İkili, hikâyenin merkezindeki görme engelli genç Marie-Laure Leblanc rolünün sahibi Aria Mia Loberti’ye eşlik edecek. Kendisi de görme engelli olan bir oyuncu olan Loberti’nin role seçilme hikâyesi de oldukça duygulandırıyor.

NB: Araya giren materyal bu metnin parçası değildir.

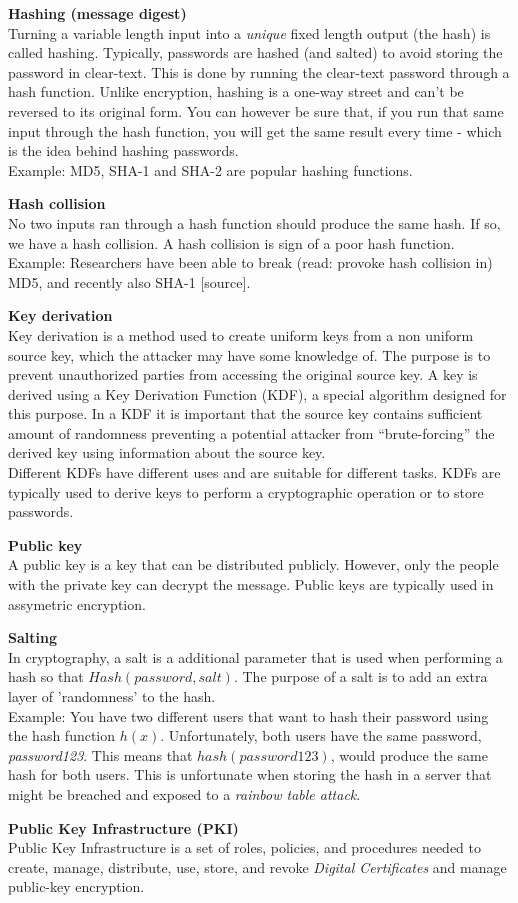 \textbf{Hashing (message digest)} \\
Turning a variable length input into a \textit{unique} fixed length output (the hash) is called hashing. Typically, passwords are hashed (and salted) to avoid storing the password in clear-text. This is done by running the clear-text password through a hash function. Unlike encryption, hashing is a one-way street and can't be reversed to its original form. You can however be sure that, if you run that same input through the hash function, you will get the same result every time - which is the idea behind hashing passwords. \\
Example: MD5, SHA-1 and SHA-2 are popular hashing functions. 

\textbf{Hash collision} \\
No two inputs ran through a hash function should produce the same hash. If so, we have a hash collision. A hash collision is sign of a poor hash function. \\
Example: Researchers have been able to break (read: provoke hash collision in) MD5, and recently also SHA-1 [source].


\textbf{Key derivation} \\
Key derivation is a method used to create uniform keys from a non uniform source key, which the attacker may have some knowledge of. The purpose is to prevent unauthorized parties from accessing the original source key. A key is derived using a Key Derivation Function (KDF), a special algorithm designed for this purpose. In a KDF it is important that the source key contains sufficient amount of randomness preventing a potential attacker from “brute-forcing” the derived key using information about the source key.\\
Different KDFs have different uses and are suitable for different tasks. KDFs are typically used to derive keys to perform a cryptographic operation or to store passwords. 

\textbf{Public key} \\
A public key is a key that can be distributed publicly. However, only the people with the private key can decrypt the message. Public keys are typically used in assymetric encryption.

\textbf{Salting} \\
In cryptography, a salt is a additional parameter that is used when performing a hash so that $Hash(password, salt)$. The purpose of a salt is to add an extra layer of 'randomness' to the hash. \\ Example: You have two different users that want to hash their password using the hash function $h(x)$. Unfortunately, both users have the same password, \textit{password123}. This means that $hash(password123)$, would produce the same hash for both users. This is unfortunate when storing the hash in a server that might be breached and exposed to a \textit{rainbow table attack}.            

\textbf{Public Key Infrastructure (PKI)} \\
Public Key Infrastructure is a set of roles, policies, and procedures needed to create, manage, distribute, use, store, and revoke \textit{Digital Certificates} and manage public-key encryption. 



\newpage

Görme engelli oyuncular için araştırmalar yapan ve böylece sesini geniş kitlelere duyurmayı amaçlayan Loberti, kitabın bir hayranı olarak seçmelere katılır. Oyunculuk eğitimi almayan ve hiç oyunculuk geçmişi olmayan oyuncu, etkileyici konuşması ve performansıyla birçok aday arasından sıyrılarak arzuladığı şeye ulaşır.
İşgal altında Fransa
All the Light We Cannot See, işgal altındaki Fransa’da geçecek. Ruffalo, Marie-Laure’un Paris’teki Doğa Tarihi Müzesi’nde görevli babası Daniel LeBlanc’ı oynayacak. Sevecen ve zeki bir karaktere sahip LeBlanc, görme engeli olan kızını mümkün olduğu kadar özgür bırakmaya ve aynı zamanda onu ve taşıdıkları gizli mücevheri Nazi işgalinden korumaya oldukça kararlıdır.
Peaky Blinders’ın yaratıcısı ve aynı zamanda Spencer ve Locke gibi filmlerin senaristi Steven Knight, dört bölümden oluşacak Netflix dizisinin yönetmenliğini üstlenecek. Dizinin yönetmenlik koltuğunda ise, Night at the Museum ve Real Steel gibi yapımlarla geride bıraktığımız dönemin dikkat çeken yönetmenleri arasına giren Shawn Levy oturacak. Yönetmeni ve yapımcıları arasında olduğu Stranger Things ile ise adını geniş kitlelere duyuran Lewy, henüz vizyon tarihi açıklanmayan Sesame Street filminin ve Real Steel devam filminin de yapımcılığını üstlenecek.